Historical setting: 589 C.E. The road to Ligugé
Today I meet Ana for our ride and ask her if she and Colleen have a plan if they find the same circumstance as described in the midwife’s journal.
Ana tells me, “It’s very helpful to know what happened in that instance, though it doesn’t offer any medical information we can use. Now we’ve decided that when we are called to the chamber if we find Lady Elise partly wrapped for burial I will follow Colleen as a student would, letting her deliver the child alone with a blade in the center of the abdomen where the baby is usually most easily heard to be living.

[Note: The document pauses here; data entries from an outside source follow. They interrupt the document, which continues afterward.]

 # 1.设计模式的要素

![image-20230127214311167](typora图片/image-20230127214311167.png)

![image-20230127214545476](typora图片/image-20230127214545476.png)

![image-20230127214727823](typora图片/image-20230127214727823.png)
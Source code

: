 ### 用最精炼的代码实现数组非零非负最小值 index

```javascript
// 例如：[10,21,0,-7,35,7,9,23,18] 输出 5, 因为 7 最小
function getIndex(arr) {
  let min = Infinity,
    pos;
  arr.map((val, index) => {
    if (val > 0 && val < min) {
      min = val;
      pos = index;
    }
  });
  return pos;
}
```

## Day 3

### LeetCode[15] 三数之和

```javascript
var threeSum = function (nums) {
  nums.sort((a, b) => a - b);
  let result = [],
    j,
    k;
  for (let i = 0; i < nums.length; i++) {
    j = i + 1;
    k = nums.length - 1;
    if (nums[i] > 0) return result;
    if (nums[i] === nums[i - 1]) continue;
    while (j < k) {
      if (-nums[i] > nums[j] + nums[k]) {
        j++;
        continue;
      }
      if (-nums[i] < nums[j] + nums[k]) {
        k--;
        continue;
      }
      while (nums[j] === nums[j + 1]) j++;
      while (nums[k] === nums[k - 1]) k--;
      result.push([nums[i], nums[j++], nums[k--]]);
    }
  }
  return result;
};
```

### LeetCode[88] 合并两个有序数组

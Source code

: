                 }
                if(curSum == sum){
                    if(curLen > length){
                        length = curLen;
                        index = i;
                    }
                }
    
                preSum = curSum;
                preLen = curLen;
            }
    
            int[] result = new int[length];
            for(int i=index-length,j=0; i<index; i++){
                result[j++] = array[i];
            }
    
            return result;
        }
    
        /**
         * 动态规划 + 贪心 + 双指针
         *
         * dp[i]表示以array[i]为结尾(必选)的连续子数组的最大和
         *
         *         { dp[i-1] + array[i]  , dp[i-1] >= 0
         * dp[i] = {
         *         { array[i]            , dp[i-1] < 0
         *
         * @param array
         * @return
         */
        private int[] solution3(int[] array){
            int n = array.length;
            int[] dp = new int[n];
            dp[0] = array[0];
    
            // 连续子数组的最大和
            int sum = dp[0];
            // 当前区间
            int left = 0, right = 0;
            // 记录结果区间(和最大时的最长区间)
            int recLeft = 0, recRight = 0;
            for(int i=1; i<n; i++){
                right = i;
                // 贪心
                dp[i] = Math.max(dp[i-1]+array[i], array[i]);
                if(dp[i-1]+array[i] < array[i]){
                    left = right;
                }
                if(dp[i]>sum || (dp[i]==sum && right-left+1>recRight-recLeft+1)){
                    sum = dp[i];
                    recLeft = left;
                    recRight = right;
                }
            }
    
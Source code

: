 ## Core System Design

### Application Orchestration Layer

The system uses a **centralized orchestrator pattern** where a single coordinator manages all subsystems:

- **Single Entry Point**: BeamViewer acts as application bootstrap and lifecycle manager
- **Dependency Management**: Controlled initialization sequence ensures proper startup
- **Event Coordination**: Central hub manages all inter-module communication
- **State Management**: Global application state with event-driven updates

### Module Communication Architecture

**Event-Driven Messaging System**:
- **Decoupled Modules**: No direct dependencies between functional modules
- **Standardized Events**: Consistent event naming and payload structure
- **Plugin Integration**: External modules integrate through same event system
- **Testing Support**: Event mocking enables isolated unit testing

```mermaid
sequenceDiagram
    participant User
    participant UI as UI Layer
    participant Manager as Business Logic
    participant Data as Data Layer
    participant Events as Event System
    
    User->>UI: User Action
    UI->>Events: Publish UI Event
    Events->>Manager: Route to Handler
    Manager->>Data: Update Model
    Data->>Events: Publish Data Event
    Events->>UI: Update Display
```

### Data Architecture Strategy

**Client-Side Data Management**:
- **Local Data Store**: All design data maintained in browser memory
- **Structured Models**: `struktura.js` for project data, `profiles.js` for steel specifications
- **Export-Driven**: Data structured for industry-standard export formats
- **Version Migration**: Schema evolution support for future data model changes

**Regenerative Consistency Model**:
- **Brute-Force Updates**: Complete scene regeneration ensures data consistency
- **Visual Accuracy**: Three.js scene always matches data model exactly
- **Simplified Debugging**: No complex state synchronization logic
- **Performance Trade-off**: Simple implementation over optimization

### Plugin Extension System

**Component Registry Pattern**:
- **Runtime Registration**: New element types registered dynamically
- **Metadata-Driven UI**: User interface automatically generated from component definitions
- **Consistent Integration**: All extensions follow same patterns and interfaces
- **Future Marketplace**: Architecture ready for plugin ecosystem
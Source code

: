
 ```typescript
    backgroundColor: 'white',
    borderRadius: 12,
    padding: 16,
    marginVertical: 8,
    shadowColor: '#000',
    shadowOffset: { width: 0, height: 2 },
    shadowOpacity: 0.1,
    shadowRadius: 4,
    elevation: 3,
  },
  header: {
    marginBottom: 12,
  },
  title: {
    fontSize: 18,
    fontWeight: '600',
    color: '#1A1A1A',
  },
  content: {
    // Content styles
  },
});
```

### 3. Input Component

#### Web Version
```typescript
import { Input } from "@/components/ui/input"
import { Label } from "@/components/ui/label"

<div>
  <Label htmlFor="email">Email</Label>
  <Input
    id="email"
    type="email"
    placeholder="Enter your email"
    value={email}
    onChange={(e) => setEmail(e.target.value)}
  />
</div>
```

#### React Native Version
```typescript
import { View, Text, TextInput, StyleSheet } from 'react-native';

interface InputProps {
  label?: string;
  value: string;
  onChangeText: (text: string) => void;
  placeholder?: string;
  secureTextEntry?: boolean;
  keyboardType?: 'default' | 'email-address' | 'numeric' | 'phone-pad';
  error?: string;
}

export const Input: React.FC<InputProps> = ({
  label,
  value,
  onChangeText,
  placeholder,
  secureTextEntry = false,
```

We’ve been pretending a practice of this with an oat bag as the mom. She will use the smallest cut she can to remove the baby, and as soon as the baby is delivered she will turn her attention completely to the father and the living baby for the purpose of letting me work alone on the corpse. She will have him focus all of his attention on the good fortune of a living son; but also, hopefully she can take him from the room, while I stay with the body. I will have a chance then to examine the remains and learn what I need to know of a woman’s anatomy.
“But Lady Elise seems so healthy and well-prepared for this, and with two midwives, we hardly can imagine there would be any need to make this my opportunity for a lesson. We are prepared to meet this either in a normal way with no deaths at all, but also, if Lady Elise is found to have died as described in the journal, I will be able to learn from it. Whatever happens, at least something good can come of it.”
Ana continues, “Lady Elise’s family is prominent in Poitiers, and her family’s estate is also on the river near the earl’s villa. We knew that Elise’s mother knew the tragic history of young brides coming to death in childbirth at the earl’s villa, and she feared for her daughter’s safety. That was why she chose a midwife carefully and gifted Colleen to Elise. So, on finding the journal, Colleen and I took a walk up to Elise’s family with our concern. Her mother was outraged.”